* **TASK PROMPT**: Exactly as written and without the pictures, output the entries below.

* **RECORDS FOR THE TASK**:

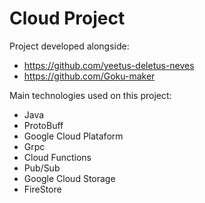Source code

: # Cloud Project

Project developed alongside:
- https://github.com/yeetus-deletus-neves
- https://github.com/Goku-maker

Main technologies used on this project:
- Java
- ProtoBuff
- Google Cloud Plataform
- Grpc
- Cloud Functions
- Pub/Sub
- Google Cloud Storage
- FireStore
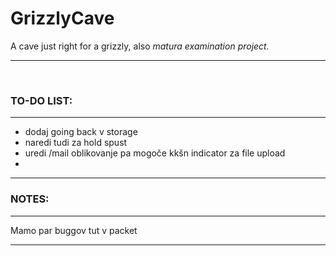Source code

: # GrizzlyCave

A cave just right for a grizzly, also <i>matura examination project. </i>

<hr><br/>
<h3> TO-DO LIST:</h3>
<hr>
<ul>
  <li>dodaj  going back v storage</li>
  <li>naredi tudi za hold spust</li>
  <li>uredi /mail  oblikovanje pa mogoče kkšn indicator za file upload</li>
  <li></li>
</ul>
<hr>
<h3>NOTES:</h3>
<hr>
<p>Mamo par buggov tut v packet</p>
<hr>
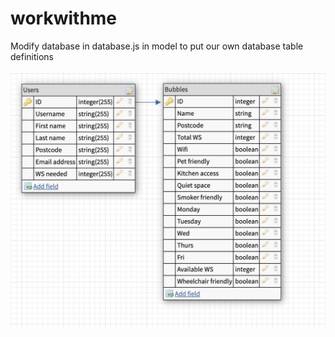# workwithme

Modify database in database.js in model to put our own database table definitions

![Database Schema](client/workwithme/public/Database_Schema.png)

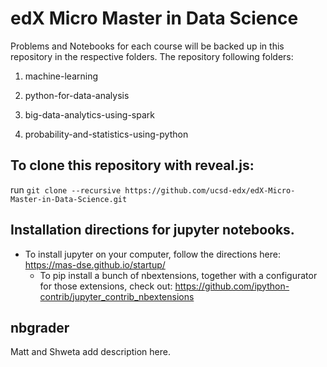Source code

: # edX Micro Master in Data Science 


Problems and Notebooks for each course will be backed up in this repository in the respective folders. The repository following folders:
   
   1. machine-learning

   2. python-for-data-analysis

   3. big-data-analytics-using-spark

   4. probability-and-statistics-using-python

## To clone this repository with reveal.js:

run `git clone --recursive https://github.com/ucsd-edx/edX-Micro-Master-in-Data-Science.git`

## Installation directions for jupyter notebooks.
* To install jupyter on your computer, follow the directions here: https://mas-dse.github.io/startup/
  * To pip install a bunch of nbextensions, together with a configurator for those extensions, check out: https://github.com/ipython-contrib/jupyter_contrib_nbextensions

## nbgrader
Matt and Shweta add description here.
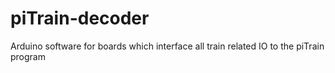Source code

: # piTrain-decoder
Arduino software for boards which interface all train related IO to the piTrain program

* **RESULT FOR THIS EXERCISE**:
Source code

: # Cloud Project

Project developed alongside:
- https://github.com/yeetus-deletus-neves
- https://github.com/Goku-maker

Main technologies used on this project:
- Java
- ProtoBuff
- Google Cloud Plataform
- Grpc
- Cloud Functions
- Pub/Sub
- Google Cloud Storage
- FireStore
Source code

: # GrizzlyCave

A cave just right for a grizzly, also <i>matura examination project. </i>

<hr><br/>
<h3> TO-DO LIST:</h3>
<hr>
<ul>
  <li>dodaj  going back v storage</li>
  <li>naredi tudi za hold spust</li>
  <li>uredi /mail  oblikovanje pa mogoče kkšn indicator za file upload</li>
  <li></li>
</ul>
<hr>
<h3>NOTES:</h3>
<hr>
<p>Mamo par buggov tut v packet</p>
<hr>
# workwithme

Modify database in database.js in model to put our own database table definitions

![Database Schema](client/workwithme/public/Database_Schema.png)

Source code

: # edX Micro Master in Data Science 


Problems and Notebooks for each course will be backed up in this repository in the respective folders. The repository following folders:
   
   1. machine-learning

   2. python-for-data-analysis

   3. big-data-analytics-using-spark

   4. probability-and-statistics-using-python

## To clone this repository with reveal.js:

run `git clone --recursive https://github.com/ucsd-edx/edX-Micro-Master-in-Data-Science.git`

## Installation directions for jupyter notebooks.
* To install jupyter on your computer, follow the directions here: https://mas-dse.github.io/startup/
  * To pip install a bunch of nbextensions, together with a configurator for those extensions, check out: https://github.com/ipython-contrib/jupyter_contrib_nbextensions

## nbgrader
Matt and Shweta add description here.
Source code

: # piTrain-decoder
Arduino software for boards which interface all train related IO to the piTrain program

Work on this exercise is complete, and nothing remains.